What the task asks =
Output every line below exactly, please, omitting pictures.

Source data =
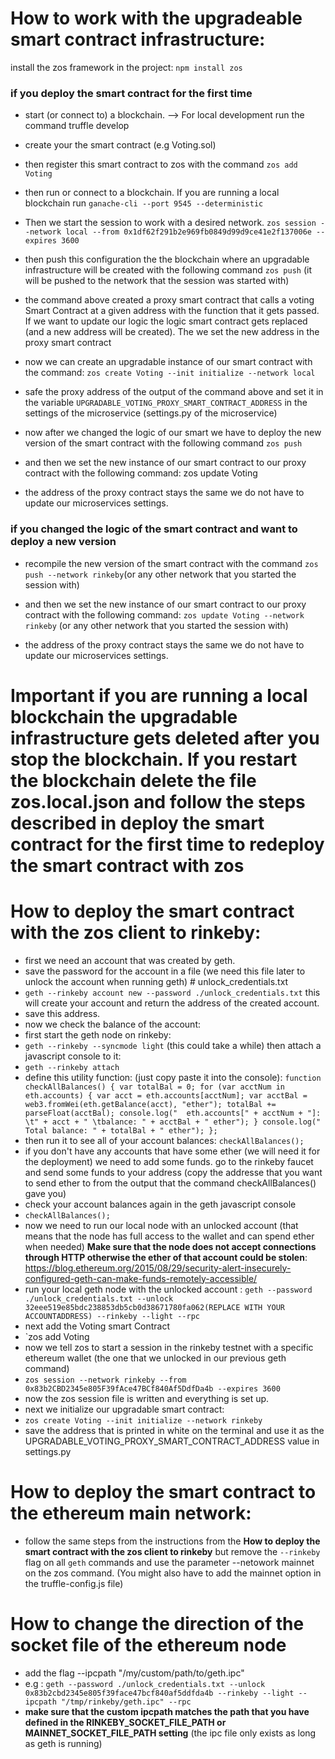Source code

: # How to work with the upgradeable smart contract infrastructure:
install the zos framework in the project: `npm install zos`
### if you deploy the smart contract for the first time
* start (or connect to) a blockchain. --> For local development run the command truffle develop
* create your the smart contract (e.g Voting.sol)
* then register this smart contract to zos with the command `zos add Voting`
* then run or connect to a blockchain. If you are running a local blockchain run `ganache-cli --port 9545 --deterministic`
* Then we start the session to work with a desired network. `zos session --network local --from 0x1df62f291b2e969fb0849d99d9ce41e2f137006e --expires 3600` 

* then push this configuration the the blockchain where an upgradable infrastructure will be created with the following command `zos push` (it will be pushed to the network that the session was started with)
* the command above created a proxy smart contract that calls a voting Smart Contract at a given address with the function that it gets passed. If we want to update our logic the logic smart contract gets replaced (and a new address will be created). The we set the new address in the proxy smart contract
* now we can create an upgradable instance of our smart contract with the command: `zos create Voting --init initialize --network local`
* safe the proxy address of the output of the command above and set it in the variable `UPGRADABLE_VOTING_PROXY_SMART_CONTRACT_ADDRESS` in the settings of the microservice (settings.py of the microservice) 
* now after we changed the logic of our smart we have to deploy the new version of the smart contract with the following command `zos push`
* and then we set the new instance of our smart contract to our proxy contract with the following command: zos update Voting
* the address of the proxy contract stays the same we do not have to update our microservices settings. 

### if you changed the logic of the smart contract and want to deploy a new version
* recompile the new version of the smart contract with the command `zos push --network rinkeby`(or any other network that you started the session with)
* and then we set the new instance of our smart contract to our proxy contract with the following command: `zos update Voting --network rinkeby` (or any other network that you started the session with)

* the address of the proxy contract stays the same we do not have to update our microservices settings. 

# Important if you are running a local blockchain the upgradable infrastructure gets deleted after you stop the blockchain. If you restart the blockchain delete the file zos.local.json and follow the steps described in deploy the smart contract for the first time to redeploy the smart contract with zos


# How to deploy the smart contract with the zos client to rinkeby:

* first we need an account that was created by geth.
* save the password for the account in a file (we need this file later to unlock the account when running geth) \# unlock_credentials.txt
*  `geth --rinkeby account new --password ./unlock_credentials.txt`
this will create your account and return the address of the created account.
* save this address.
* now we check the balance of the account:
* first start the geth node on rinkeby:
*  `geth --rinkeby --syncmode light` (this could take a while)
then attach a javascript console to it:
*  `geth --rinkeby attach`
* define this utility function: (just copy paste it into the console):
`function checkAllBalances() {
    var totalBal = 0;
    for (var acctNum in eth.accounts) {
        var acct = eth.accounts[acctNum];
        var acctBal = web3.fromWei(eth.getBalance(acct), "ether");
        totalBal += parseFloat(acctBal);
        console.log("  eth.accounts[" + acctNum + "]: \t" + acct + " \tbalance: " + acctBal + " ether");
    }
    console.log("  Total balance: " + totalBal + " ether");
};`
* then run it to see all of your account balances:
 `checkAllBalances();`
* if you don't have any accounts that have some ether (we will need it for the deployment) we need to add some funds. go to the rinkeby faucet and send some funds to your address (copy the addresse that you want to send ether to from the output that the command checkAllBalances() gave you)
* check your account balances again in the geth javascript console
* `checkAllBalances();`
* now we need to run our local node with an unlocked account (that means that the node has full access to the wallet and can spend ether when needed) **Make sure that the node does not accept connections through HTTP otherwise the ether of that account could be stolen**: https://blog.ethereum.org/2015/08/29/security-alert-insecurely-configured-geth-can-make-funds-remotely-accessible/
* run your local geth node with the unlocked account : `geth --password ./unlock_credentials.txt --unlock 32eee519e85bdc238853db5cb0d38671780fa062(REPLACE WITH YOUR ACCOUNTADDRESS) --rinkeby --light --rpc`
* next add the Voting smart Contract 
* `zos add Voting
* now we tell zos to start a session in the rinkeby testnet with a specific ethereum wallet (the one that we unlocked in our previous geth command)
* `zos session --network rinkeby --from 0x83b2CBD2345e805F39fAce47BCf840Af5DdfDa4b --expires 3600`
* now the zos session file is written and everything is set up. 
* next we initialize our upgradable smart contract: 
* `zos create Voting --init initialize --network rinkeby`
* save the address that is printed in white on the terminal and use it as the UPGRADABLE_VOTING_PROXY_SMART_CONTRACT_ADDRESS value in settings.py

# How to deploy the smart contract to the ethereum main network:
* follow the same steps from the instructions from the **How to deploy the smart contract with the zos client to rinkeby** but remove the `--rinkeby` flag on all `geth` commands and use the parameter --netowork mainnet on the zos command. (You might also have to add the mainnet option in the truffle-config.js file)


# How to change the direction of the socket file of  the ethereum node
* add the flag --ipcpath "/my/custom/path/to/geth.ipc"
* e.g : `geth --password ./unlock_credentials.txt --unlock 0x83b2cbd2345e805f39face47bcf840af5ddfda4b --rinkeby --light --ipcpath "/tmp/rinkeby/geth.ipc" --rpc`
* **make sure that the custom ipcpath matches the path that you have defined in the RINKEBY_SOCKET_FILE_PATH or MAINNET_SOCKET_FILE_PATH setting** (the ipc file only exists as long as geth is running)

Response to the task =
Source code

: # How to work with the upgradeable smart contract infrastructure:
install the zos framework in the project: `npm install zos`
### if you deploy the smart contract for the first time
* start (or connect to) a blockchain. --> For local development run the command truffle develop
* create your the smart contract (e.g Voting.sol)
* then register this smart contract to zos with the command `zos add Voting`
* then run or connect to a blockchain. If you are running a local blockchain run `ganache-cli --port 9545 --deterministic`
* Then we start the session to work with a desired network. `zos session --network local --from 0x1df62f291b2e969fb0849d99d9ce41e2f137006e --expires 3600` 

* then push this configuration the the blockchain where an upgradable infrastructure will be created with the following command `zos push` (it will be pushed to the network that the session was started with)
* the command above created a proxy smart contract that calls a voting Smart Contract at a given address with the function that it gets passed. If we want to update our logic the logic smart contract gets replaced (and a new address will be created). The we set the new address in the proxy smart contract
* now we can create an upgradable instance of our smart contract with the command: `zos create Voting --init initialize --network local`
* safe the proxy address of the output of the command above and set it in the variable `UPGRADABLE_VOTING_PROXY_SMART_CONTRACT_ADDRESS` in the settings of the microservice (settings.py of the microservice) 
* now after we changed the logic of our smart we have to deploy the new version of the smart contract with the following command `zos push`
* and then we set the new instance of our smart contract to our proxy contract with the following command: zos update Voting
* the address of the proxy contract stays the same we do not have to update our microservices settings. 

### if you changed the logic of the smart contract and want to deploy a new version
* recompile the new version of the smart contract with the command `zos push --network rinkeby`(or any other network that you started the session with)
* and then we set the new instance of our smart contract to our proxy contract with the following command: `zos update Voting --network rinkeby` (or any other network that you started the session with)

* the address of the proxy contract stays the same we do not have to update our microservices settings. 

# Important if you are running a local blockchain the upgradable infrastructure gets deleted after you stop the blockchain. If you restart the blockchain delete the file zos.local.json and follow the steps described in deploy the smart contract for the first time to redeploy the smart contract with zos


# How to deploy the smart contract with the zos client to rinkeby:

* first we need an account that was created by geth.
* save the password for the account in a file (we need this file later to unlock the account when running geth) \# unlock_credentials.txt
*  `geth --rinkeby account new --password ./unlock_credentials.txt`
this will create your account and return the address of the created account.
* save this address.
* now we check the balance of the account:
* first start the geth node on rinkeby:
*  `geth --rinkeby --syncmode light` (this could take a while)
then attach a javascript console to it:
*  `geth --rinkeby attach`
* define this utility function: (just copy paste it into the console):
`function checkAllBalances() {
    var totalBal = 0;
    for (var acctNum in eth.accounts) {
        var acct = eth.accounts[acctNum];
        var acctBal = web3.fromWei(eth.getBalance(acct), "ether");
        totalBal += parseFloat(acctBal);
        console.log("  eth.accounts[" + acctNum + "]: \t" + acct + " \tbalance: " + acctBal + " ether");
    }
    console.log("  Total balance: " + totalBal + " ether");
};`
* then run it to see all of your account balances:
 `checkAllBalances();`
* if you don't have any accounts that have some ether (we will need it for the deployment) we need to add some funds. go to the rinkeby faucet and send some funds to your address (copy the addresse that you want to send ether to from the output that the command checkAllBalances() gave you)
* check your account balances again in the geth javascript console
* `checkAllBalances();`
* now we need to run our local node with an unlocked account (that means that the node has full access to the wallet and can spend ether when needed) **Make sure that the node does not accept connections through HTTP otherwise the ether of that account could be stolen**: https://blog.ethereum.org/2015/08/29/security-alert-insecurely-configured-geth-can-make-funds-remotely-accessible/
* run your local geth node with the unlocked account : `geth --password ./unlock_credentials.txt --unlock 32eee519e85bdc238853db5cb0d38671780fa062(REPLACE WITH YOUR ACCOUNTADDRESS) --rinkeby --light --rpc`
* next add the Voting smart Contract 
* `zos add Voting
* now we tell zos to start a session in the rinkeby testnet with a specific ethereum wallet (the one that we unlocked in our previous geth command)
* `zos session --network rinkeby --from 0x83b2CBD2345e805F39fAce47BCf840Af5DdfDa4b --expires 3600`
* now the zos session file is written and everything is set up. 
* next we initialize our upgradable smart contract: 
* `zos create Voting --init initialize --network rinkeby`
* save the address that is printed in white on the terminal and use it as the UPGRADABLE_VOTING_PROXY_SMART_CONTRACT_ADDRESS value in settings.py

# How to deploy the smart contract to the ethereum main network:
* follow the same steps from the instructions from the **How to deploy the smart contract with the zos client to rinkeby** but remove the `--rinkeby` flag on all `geth` commands and use the parameter --netowork mainnet on the zos command. (You might also have to add the mainnet option in the truffle-config.js file)


# How to change the direction of the socket file of  the ethereum node
* add the flag --ipcpath "/my/custom/path/to/geth.ipc"
* e.g : `geth --password ./unlock_credentials.txt --unlock 0x83b2cbd2345e805f39face47bcf840af5ddfda4b --rinkeby --light --ipcpath "/tmp/rinkeby/geth.ipc" --rpc`
* **make sure that the custom ipcpath matches the path that you have defined in the RINKEBY_SOCKET_FILE_PATH or MAINNET_SOCKET_FILE_PATH setting** (the ipc file only exists as long as geth is running)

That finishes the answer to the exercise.